Recent free-trade agreements with Peru and Colombia insisted on much the
same terms. And CAFTA-a free-trade agreement with countries in Central
America and the Caribbean-included not just longer copyright and
trademark protection but also a dramatic revision in those countries'
patent policies.

Why does the U.S. insist on these rules? Quite simply, American drug,
software, and media companies are furious about the pirating of their
products, and are eager to extend the monopolies that their patents and
copyrights confer. These companies are the main advocates for such
rules, and the big winners. The losers are often the citizens in
developing countries, who find themselves subject to a Draconian I.P.
regime that reduces access to new technologies.
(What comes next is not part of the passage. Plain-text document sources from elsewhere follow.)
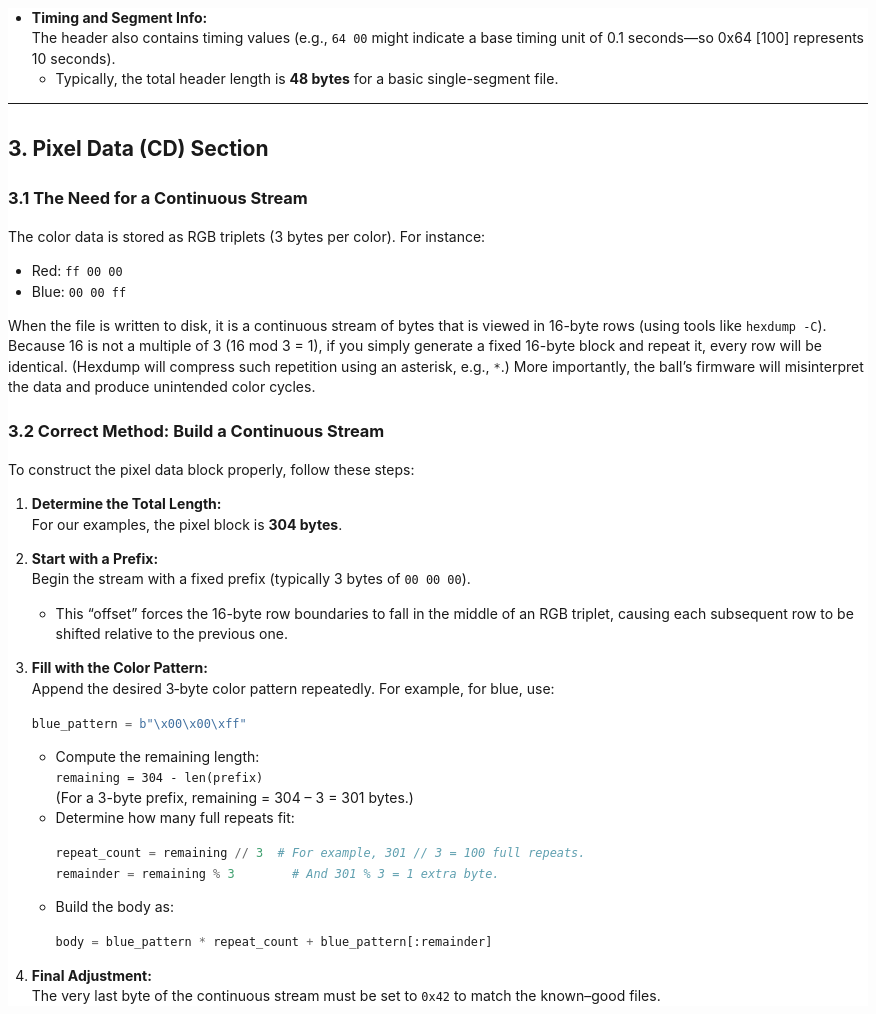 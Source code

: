- **Timing and Segment Info:**  
  The header also contains timing values (e.g., `64 00` might indicate a base timing unit of 0.1 seconds—so 0x64 [100] represents 10 seconds).  
  - Typically, the total header length is **48 bytes** for a basic single-segment file.

---

## 3. Pixel Data (CD) Section

### 3.1 The Need for a Continuous Stream

The color data is stored as RGB triplets (3 bytes per color). For instance:
- Red: `ff 00 00`
- Blue: `00 00 ff`

When the file is written to disk, it is a continuous stream of bytes that is viewed in 16-byte rows (using tools like `hexdump -C`). Because 16 is not a multiple of 3 (16 mod 3 = 1), if you simply generate a fixed 16-byte block and repeat it, every row will be identical. (Hexdump will compress such repetition using an asterisk, e.g., `*`.) More importantly, the ball’s firmware will misinterpret the data and produce unintended color cycles.

### 3.2 Correct Method: Build a Continuous Stream

To construct the pixel data block properly, follow these steps:

1. **Determine the Total Length:**  
   For our examples, the pixel block is **304 bytes**.

2. **Start with a Prefix:**  
   Begin the stream with a fixed prefix (typically 3 bytes of `00 00 00`).  
   - This “offset” forces the 16-byte row boundaries to fall in the middle of an RGB triplet, causing each subsequent row to be shifted relative to the previous one.

3. **Fill with the Color Pattern:**  
   Append the desired 3‑byte color pattern repeatedly. For example, for blue, use:
   ```python
   blue_pattern = b"\x00\x00\xff"
   ```
   - Compute the remaining length:  
     `remaining = 304 - len(prefix)`  
     (For a 3-byte prefix, remaining = 304 – 3 = 301 bytes.)
   - Determine how many full repeats fit:
     ```python
     repeat_count = remaining // 3  # For example, 301 // 3 = 100 full repeats.
     remainder = remaining % 3        # And 301 % 3 = 1 extra byte.
     ```
   - Build the body as:
     ```python
     body = blue_pattern * repeat_count + blue_pattern[:remainder]
     ```

4. **Final Adjustment:**  
   The very last byte of the continuous stream must be set to `0x42` to match the known–good files.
Intellectual-property rules are clearly necessary to spur innovation: if
every invention could be stolen, or every new drug immediately copied,
few people would invest in innovation. But too much protection can
strangle competition and can limit what economists call "incremental
innovation"- innovations that build, in some way, on others. It also
encourages companies to use patents as tools to keep competitors from
entering new markets. Finally, it limits consumers' access to valuable
new products: without patents, we wouldn't have many new drugs, but
patents also drive prices of new drugs too high for many people in
developing countries. The trick is to find the right balance, insuring
that entrepreneurs and inventors get sufficient rewards while also
maximizing the well-being of consumers.

History suggests that after a certain point tougher I.P. rules yield
diminishing returns. Josh Lerner, a professor at Harvard Business
School, looked at a hundred and fifty years of patenting, and found that
strengthening patent laws had little effect on the number of innovations
within a country. And, in the U.S., stronger patent protections for
things like software have had little or no effect on the amount of
innovation in the field. The benefits of stronger I.P. protection are
even less convincing when it comes to copyright: there's little evidence
that writers and artists are made more productive or creative by the
prospect of earning profits for seventy years after they die, and the
historical record suggests only a tenuous connection between stronger
I.P. laws and creative output.

The U.S., in its negotiations, insists on a one-size-fits-all approach:
stronger rules are better. But accepting a diverse range of I.P. rules
makes more sense, especially in light of the different economic
challenges that developing and developed countries face. Lerner's study
found that the benefits of stronger patent laws were reduced in less
developed countries. And developing countries, being poorer, obviously
have more to gain from shorter patent terms for foreign innovations,
since that facilitates the spread of new technology and the diffusion of
ideas. Tellingly, this is the approach the U.S. takes when it comes to
labor standards, arguing that we shouldn't impose developed-country
standards on developing countries. But in the case of intellectual
property the government's position is exactly the opposite. The only
difference, it seems, is whose interests are at stake.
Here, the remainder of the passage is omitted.